In Broadcast Hysteria, A. Brad Schwartz boldly retells the story of Welles's famed radio play and its impact. Did it really spawn a "wave of mass hysteria," as The New York Times reported? Schwartz is the first to examine the hundreds of letters sent to Orson Welles himself in the days after the broadcast, and his findings challenge the conventional wisdom. Few listeners believed an actual attack was under way. But even so, Schwartz shows that Welles's broadcast became a major scandal, prompting a different kind of mass panic as Americans debated the bewitching power of the radio and the country's vulnerability in a time of crisis. When the debate was over, American broadcasting had changed for good, but not for the better.

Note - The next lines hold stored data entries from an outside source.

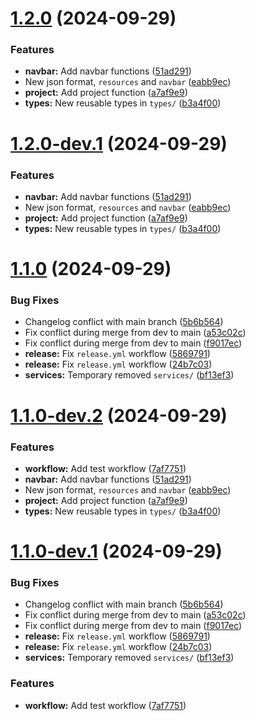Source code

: # [1.2.0](https://github.com/Runkang10/website/compare/v1.1.0...v1.2.0) (2024-09-29)


### Features

* **navbar:** Add navbar functions ([51ad291](https://github.com/Runkang10/website/commit/51ad291482c9a60b1b1c5ff6ba5a5b5016c9ca10))
* New json format, `resources` and `navbar` ([eabb9ec](https://github.com/Runkang10/website/commit/eabb9ec31e2515ba859a28d09fba4b679b603103))
* **project:** Add project function ([a7af9e9](https://github.com/Runkang10/website/commit/a7af9e950d4a53d3adab9b5d95ef6463f43527e1))
* **types:** New reusable types in `types/` ([b3a4f00](https://github.com/Runkang10/website/commit/b3a4f004d7113d23f6d5049913430df95cf37abd))

# [1.2.0-dev.1](https://github.com/Runkang10/website/compare/v1.1.0...v1.2.0-dev.1) (2024-09-29)


### Features

* **navbar:** Add navbar functions ([51ad291](https://github.com/Runkang10/website/commit/51ad291482c9a60b1b1c5ff6ba5a5b5016c9ca10))
* New json format, `resources` and `navbar` ([eabb9ec](https://github.com/Runkang10/website/commit/eabb9ec31e2515ba859a28d09fba4b679b603103))
* **project:** Add project function ([a7af9e9](https://github.com/Runkang10/website/commit/a7af9e950d4a53d3adab9b5d95ef6463f43527e1))
* **types:** New reusable types in `types/` ([b3a4f00](https://github.com/Runkang10/website/commit/b3a4f004d7113d23f6d5049913430df95cf37abd))

# [1.1.0](https://github.com/Runkang10/website/compare/v1.0.1...v1.1.0) (2024-09-29)


### Bug Fixes

* Changelog conflict with main branch ([5b6b564](https://github.com/Runkang10/website/commit/5b6b564f68ca886398661e72b012afdceae36829))
* Fix conflict during merge from dev to main ([a53c02c](https://github.com/Runkang10/website/commit/a53c02caacf6646ab56466ddc5f6eae4b3c159c3))
* Fix conflict during merge from dev to main ([f9017ec](https://github.com/Runkang10/website/commit/f9017ec34396f670065bca0deef28fb096a35f06))
* **release:** Fix `release.yml` workflow ([5869791](https://github.com/Runkang10/website/commit/586979149c5f4eb43f400c854e23c773d93c2cc1))
* **release:** Fix `release.yml` workflow ([24b7c03](https://github.com/Runkang10/website/commit/24b7c03c1052cf01fa9c89476fed88147ecba113))
* **services:** Temporary removed `services/` ([bf13ef3](https://github.com/Runkang10/website/commit/bf13ef3e06225e8a715a8c282d4ea6601150153f))
# [1.1.0-dev.2](https://github.com/Runkang10/website/compare/v1.1.0-dev.1...v1.1.0-dev.2) (2024-09-29)


### Features

* **workflow:** Add test workflow ([7af7751](https://github.com/Runkang10/website/commit/7af7751f3b840bf4d7257c43d603932569f8e020))
* **navbar:** Add navbar functions ([51ad291](https://github.com/Runkang10/website/commit/51ad291482c9a60b1b1c5ff6ba5a5b5016c9ca10))
* New json format, `resources` and `navbar` ([eabb9ec](https://github.com/Runkang10/website/commit/eabb9ec31e2515ba859a28d09fba4b679b603103))
* **project:** Add project function ([a7af9e9](https://github.com/Runkang10/website/commit/a7af9e950d4a53d3adab9b5d95ef6463f43527e1))
* **types:** New reusable types in `types/` ([b3a4f00](https://github.com/Runkang10/website/commit/b3a4f004d7113d23f6d5049913430df95cf37abd))

# [1.1.0-dev.1](https://github.com/Runkang10/website/compare/v1.0.1...v1.1.0-dev.1) (2024-09-29)


### Bug Fixes

* Changelog conflict with main branch ([5b6b564](https://github.com/Runkang10/website/commit/5b6b564f68ca886398661e72b012afdceae36829))
* Fix conflict during merge from dev to main ([a53c02c](https://github.com/Runkang10/website/commit/a53c02caacf6646ab56466ddc5f6eae4b3c159c3))
* Fix conflict during merge from dev to main ([f9017ec](https://github.com/Runkang10/website/commit/f9017ec34396f670065bca0deef28fb096a35f06))
* **release:** Fix `release.yml` workflow ([5869791](https://github.com/Runkang10/website/commit/586979149c5f4eb43f400c854e23c773d93c2cc1))
* **release:** Fix `release.yml` workflow ([24b7c03](https://github.com/Runkang10/website/commit/24b7c03c1052cf01fa9c89476fed88147ecba113))
* **services:** Temporary removed `services/` ([bf13ef3](https://github.com/Runkang10/website/commit/bf13ef3e06225e8a715a8c282d4ea6601150153f))


### Features

* **workflow:** Add test workflow ([7af7751](https://github.com/Runkang10/website/commit/7af7751f3b840bf4d7257c43d603932569f8e020))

As Schwartz tells this story, we observe how an atmosphere of natural disaster and impending war permitted broadcasters to create shared live national experiences for the first time. We follow Orson Welles's rise to fame and watch his manic energy and artistic genius at work in the play's hurried yet innovative production. And we trace the present-day popularity of "fake news" back to its source in Welles's show and its many imitators. Schwartz's original research, gifted storytelling, and thoughtful analysis make Broadcast Hysteria a groundbreaking new look at a crucial but little-understood episode in American history.
PUBLISHERS WEEKLY
In the days after the War of the Worlds national radio broadcast in October 1938, thousands of Americans sent angry letters to the FCC, CBS, Orson Welles, and his Mercury Theatre. This new study of War of the Worlds dutifully examines those complaint letters and reveals what really happened in America during that chaotic hour-long broadcast. Schwartz's debut book sets the scene perfectly and dispels several myths about any "panic" over a Martian invasion in New Jersey. Schwartz gives proper credit to the supporting cast of actors, writers, and composers who made the radio program into an international sensation. He lays out a balanced case recognizing that some Americans did consider War of the Worlds an actual news report and were deeply frightened by it, but that most treated it as a scary prank or a betrayal of the radio's supposed objectivity. The book rightly emphasizes the enormous power mass media wields over the emotions and politics of the country. Welles's Martian landing might not have fooled today's listeners, but our vulnerability and our appetite for fake news persists. Schwartz's book is an impeccable account of the most famous radio show in history, a fascinating biography of Orson Welles, and a vital lesson about the responsibility of the media.